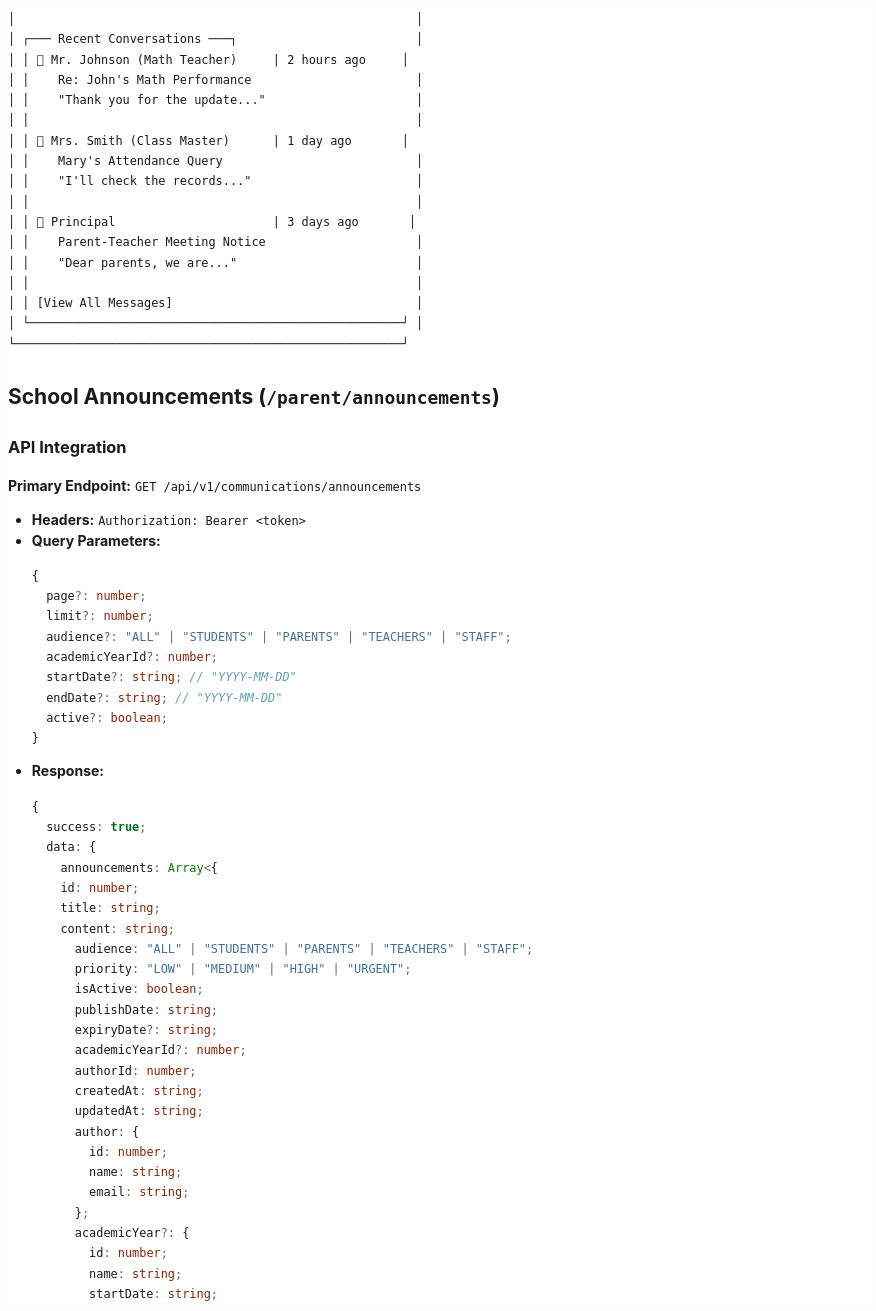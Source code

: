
 ```
│                                                        │
│ ┌─── Recent Conversations ───┐                         │
│ │ 📧 Mr. Johnson (Math Teacher)     | 2 hours ago     │
│ │    Re: John's Math Performance                       │
│ │    "Thank you for the update..."                     │
│ │                                                      │
│ │ 📧 Mrs. Smith (Class Master)      | 1 day ago       │
│ │    Mary's Attendance Query                           │
│ │    "I'll check the records..."                       │
│ │                                                      │
│ │ 📧 Principal                      | 3 days ago       │
│ │    Parent-Teacher Meeting Notice                     │
│ │    "Dear parents, we are..."                         │
│ │                                                      │
│ │ [View All Messages]                                  │
│ └────────────────────────────────────────────────────┘ │
└──────────────────────────────────────────────────────┘
```

## School Announcements (`/parent/announcements`)

### **API Integration**
**Primary Endpoint:** `GET /api/v1/communications/announcements`
- **Headers:** `Authorization: Bearer <token>`
- **Query Parameters:**
  ```typescript
  {
    page?: number;
    limit?: number;
    audience?: "ALL" | "STUDENTS" | "PARENTS" | "TEACHERS" | "STAFF";
    academicYearId?: number;
    startDate?: string; // "YYYY-MM-DD"
    endDate?: string; // "YYYY-MM-DD"
    active?: boolean;
  }
  ```
- **Response:**
  ```typescript
  {
    success: true;
    data: {
      announcements: Array<{
      id: number;
      title: string;
      content: string;
        audience: "ALL" | "STUDENTS" | "PARENTS" | "TEACHERS" | "STAFF";
        priority: "LOW" | "MEDIUM" | "HIGH" | "URGENT";
        isActive: boolean;
        publishDate: string;
        expiryDate?: string;
        academicYearId?: number;
        authorId: number;
        createdAt: string;
        updatedAt: string;
        author: {
          id: number;
          name: string;
          email: string;
        };
        academicYear?: {
          id: number;
          name: string;
          startDate: string;
  ```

Task statement: Starting with the line that contains "## School Announcements", write out each line through the end of the listing, exactly as it appears, and include nothing else.

Solution for this task:
## School Announcements (`/parent/announcements`)

### **API Integration**
**Primary Endpoint:** `GET /api/v1/communications/announcements`
- **Headers:** `Authorization: Bearer <token>`
- **Query Parameters:**
  ```typescript
  {
    page?: number;
    limit?: number;
    audience?: "ALL" | "STUDENTS" | "PARENTS" | "TEACHERS" | "STAFF";
    academicYearId?: number;
    startDate?: string; // "YYYY-MM-DD"
    endDate?: string; // "YYYY-MM-DD"
    active?: boolean;
  }
  ```
- **Response:**
  ```typescript
  {
    success: true;
    data: {
      announcements: Array<{
      id: number;
      title: string;
      content: string;
        audience: "ALL" | "STUDENTS" | "PARENTS" | "TEACHERS" | "STAFF";
        priority: "LOW" | "MEDIUM" | "HIGH" | "URGENT";
        isActive: boolean;
        publishDate: string;
        expiryDate?: string;
        academicYearId?: number;
        authorId: number;
        createdAt: string;
        updatedAt: string;
        author: {
          id: number;
          name: string;
          email: string;
        };
        academicYear?: {
          id: number;
          name: string;
          startDate: string;
  ```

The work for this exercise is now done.